Wednesday, December 5, 2012
Psalm 143:8/Cause Me To Hear
Joshua & his dad at the Grand Canyon
As grieving parents, are our ears stopped up today? Have they been for awhile?
My hearing becomes stuffed full of cotton more times than I care to admit. I don't see God working in my life. I don't sense Him in the moments when life almost chokes out my trust in God.

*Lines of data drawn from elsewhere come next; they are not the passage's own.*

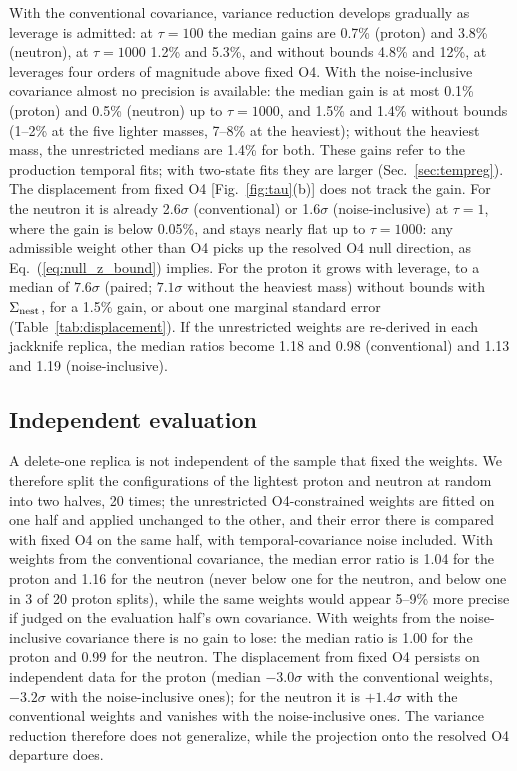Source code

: \documentclass[aps,prd,reprint,twocolumn,superscriptaddress,nofootinbib,longbibliography]{revtex4-2}
\begin{document}
With the conventional covariance, variance reduction develops gradually as leverage is admitted: at $\tau=100$ the median gains are 0.7\% (proton) and 3.8\% (neutron), at $\tau=1000$ 1.2\% and 5.3\%, and without bounds 4.8\% and 12\%, at leverages four orders of magnitude above fixed O4. With the noise-inclusive covariance almost no precision is available: the median gain is at most 0.1\% (proton) and 0.5\% (neutron) up to $\tau=1000$, and 1.5\% and 1.4\% without bounds (1--2\% at the five lighter masses, 7--8\% at the heaviest); without the heaviest mass, the unrestricted medians are 1.4\% for both. These gains refer to the production temporal fits; with two-state fits they are larger (Sec.~\ref{sec:tempreg}). The displacement from fixed O4 [Fig.~\ref{fig:tau}(b)] does not track the gain. For the neutron it is already 2.6$\sigma$ (conventional) or 1.6$\sigma$ (noise-inclusive) at $\tau=1$, where the gain is below 0.05\%, and stays nearly flat up to $\tau=1000$: any admissible weight other than O4 picks up the resolved O4 null direction, as Eq.~(\ref{eq:null_z_bound}) implies. For the proton it grows with leverage, to a median of $7.6\sigma$ (paired; $7.1\sigma$ without the heaviest mass) without bounds with $\Sigma_{\rm nest}$, for a 1.5\% gain, or about one marginal standard error (Table~\ref{tab:displacement}). If the unrestricted weights are re-derived in each jackknife replica, the median ratios become 1.18 and 0.98 (conventional) and 1.13 and 1.19 (noise-inclusive).

\subsection{Independent evaluation}

A delete-one replica is not independent of the sample that fixed the weights. We therefore split the configurations of the lightest proton and neutron at random into two halves, 20 times; the unrestricted O4-constrained weights are fitted on one half and applied unchanged to the other, and their error there is compared with fixed O4 on the same half, with temporal-covariance noise included. With weights from the conventional covariance, the median error ratio is 1.04 for the proton and 1.16 for the neutron (never below one for the neutron, and below one in 3 of 20 proton splits), while the same weights would appear 5--9\% more precise if judged on the evaluation half's own covariance. With weights from the noise-inclusive covariance there is no gain to lose: the median ratio is 1.00 for the proton and 0.99 for the neutron. The displacement from fixed O4 persists on independent data for the proton (median $-3.0\sigma$ with the conventional weights, $-3.2\sigma$ with the noise-inclusive ones); for the neutron it is $+1.4\sigma$ with the conventional weights and vanishes with the noise-inclusive ones. The variance reduction therefore does not generalize, while the projection onto the resolved O4 departure does.
\end{document}
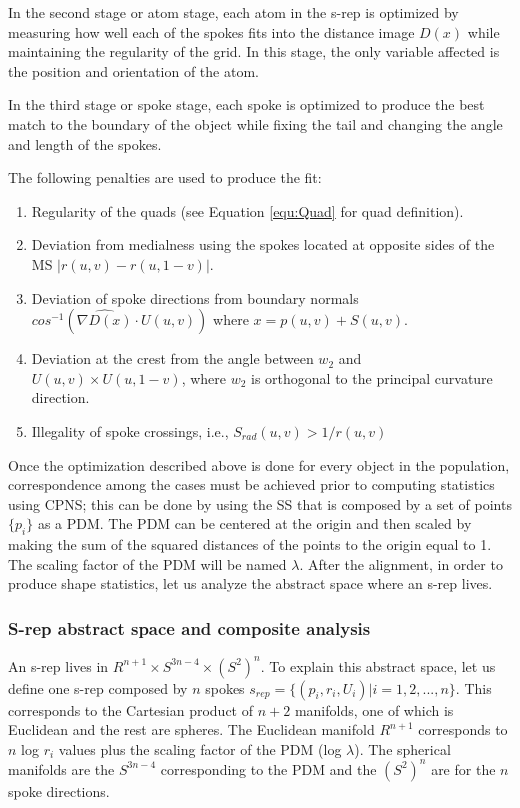 In the second stage or atom stage, each atom in the s-rep is optimized
by measuring how well each of the spokes fits into the distance image $D(x)$ while maintaining 
the regularity of the grid. In this stage, the only variable affected is the position and orientation of the atom. 

In the third stage or spoke stage, each spoke is optimized to produce the best match to the boundary of the object
while fixing the tail and changing the angle and length of the spokes.

The following penalties are used to produce the fit:
\begin{enumerate}
 \item Regularity of the quads (see Equation \ref{equ:Quad} for quad definition). 
 \item Deviation from medialness using the spokes located at opposite sides of the MS $|r(u, v) - r(u, 1 - v)|$. 
 \item Deviation of spoke directions from boundary normals $cos^{-1}(\hat{\nabla D(x)} \cdot U(u, v))$ where $x = p(u,v) + S(u, v)$.
 \item Deviation at the crest from the angle between $w_2$ and $U(u, v) \times U(u, 1 - v)$, where $w_2$ is orthogonal to the principal curvature direction.
 \item Illegality of spoke crossings, i.e.,  $S_{rad}(u, v) > 1/r(u,v)$ 
\end{enumerate}

Once the optimization described above is done for every object in the population, 
correspondence among the cases must be achieved prior to computing 
statistics using CPNS; this can be done by using the SS that is composed by 
a set of points $\{p_i\}$ as a PDM. The PDM can be centered at the origin and 
then scaled by making the 
sum of the squared distances of the points to the origin equal to 1.
The scaling factor of the PDM will be named $\lambda$.
After the alignment, in order to produce shape statistics, let us analyze the 
abstract space where an s-rep lives.

\subsubsection{S-rep abstract space and composite analysis}

An s-rep lives in $R^{n+1} \times S^{3n - 4} \times (S^2)^n$.
To explain this abstract space, let us
define one s-rep composed by $n$ spokes $s_{rep} = \{(p_i, r_i, U_i) | i = 1,2, ...,n\}$.
This corresponds to the Cartesian product of $n + 2$ manifolds, 
one of which is Euclidean and the rest are spheres.
The Euclidean manifold $R^{n+1}$ corresponds to $n$ log $r_i$ values plus 
the scaling factor of the PDM (log $\lambda$).
The spherical manifolds are the $S^{3n - 4}$ corresponding to the PDM
and the $(S^2)^n$ are for the $n$ spoke directions.

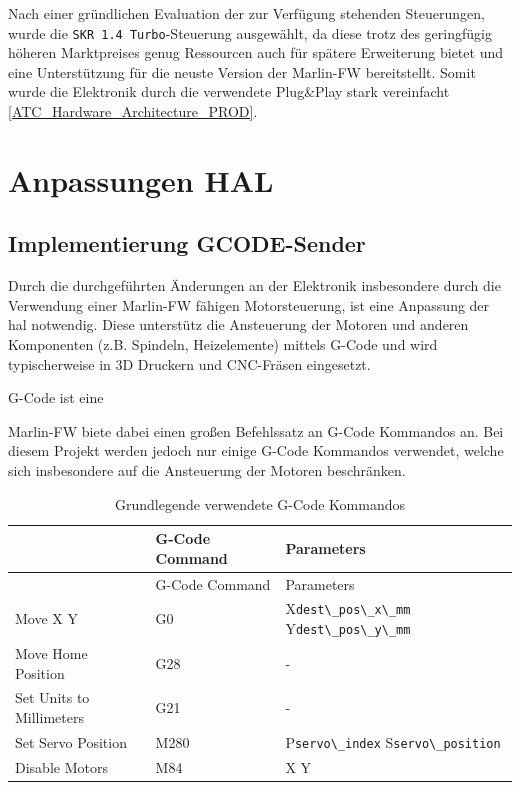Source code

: Nach einer gründlichen Evaluation der zur Verfügung stehenden
Steuerungen, wurde die \passthrough{\lstinline!SKR 1.4 Turbo!}-Steuerung
ausgewählt, da diese trotz des geringfügig höheren Marktpreises genug
Ressourcen auch für spätere Erweiterung bietet und eine Unterstützung
für die neuste Version der Marlin-FW\cite{marlinfw} bereitstellt.
Somit wurde die Elektronik durch die verwendete Plug\&Play stark
vereinfacht \ref{ATC_Hardware_Architecture_PROD}.

\hypertarget{anpassungen-hal}{%
\section{Anpassungen HAL}\label{anpassungen-hal}}

\hypertarget{implementierung-gcode-sender}{%
\subsection{Implementierung
GCODE-Sender}\label{implementierung-gcode-sender}}

Durch die durchgeführten Änderungen an der Elektronik insbesondere durch
die Verwendung einer Marlin-FW\cite{marlinfw} fähigen
Motorsteuerung, ist eine Anpassung der \gls{hal} notwendig. Diese
unterstütz die Ansteuerung der Motoren und anderen Komponenten (z.B.
Spindeln, Heizelemente) mittels G-Code und wird typischerweise in 3D
Druckern und CNC-Fräsen eingesetzt.

G-Code ist eine

Marlin-FW\cite{marlinfw} biete dabei einen großen Befehlssatz an
G-Code Kommandos an. Bei diesem Projekt werden jedoch nur einige G-Code
Kommandos verwendet, welche sich insbesondere auf die Ansteuerung der
Motoren beschränken.

\begin{longtable}[]{@{}lll@{}}
\caption{Grundlegende verwendete G-Code Kommandos}\tabularnewline
\toprule
& G-Code Command & Parameters\tabularnewline
\midrule
\endfirsthead
\toprule
& G-Code Command & Parameters\tabularnewline
\midrule
\endhead
Move X Y & G0 & X\passthrough{\lstinline!dest\_pos\_x\_mm!}
Y\passthrough{\lstinline!dest\_pos\_y\_mm!}\tabularnewline
Move Home Position & G28 & -\tabularnewline
Set Units to Millimeters & G21 & -\tabularnewline
Set Servo Position & M280 & P\passthrough{\lstinline!servo\_index!}
S\passthrough{\lstinline!servo\_position!}\tabularnewline
Disable Motors & M84 & X Y\tabularnewline
\bottomrule
\end{longtable}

Look at what David wrote: Cause me to hear thy lovingkindness in the morning; for in thee do I trust: cause me to know the way wherein I should walk; for I lift up my soul unto thee. Psalm 143:8 KJV
King David never stopped trusting in the Lord. That is profound to me, one with such a wee faith. I long to trust the Lord, but it's hard work. I've never stopped trying, but it's still hard work.
I also found more in this first part: Cause me to hear thy lovingkindness in the morning;
I can not count the mornings after Joshua's suicide when I woke, feeling a black hole in my heart. And a dull void in my brain. Even at the present, I know the trigger days when I wake and the blues will cloud my mind. Days like Joshua's birthday, death day, his favoritie holidays.
How about you? Do you ever feel as I do?
God bless you, dear reader, and this my prayer: Father God, please give those of us grieving parents Your strength to rise up and know that You are ready to meet us in the mornings. In Jesus' name. Amen.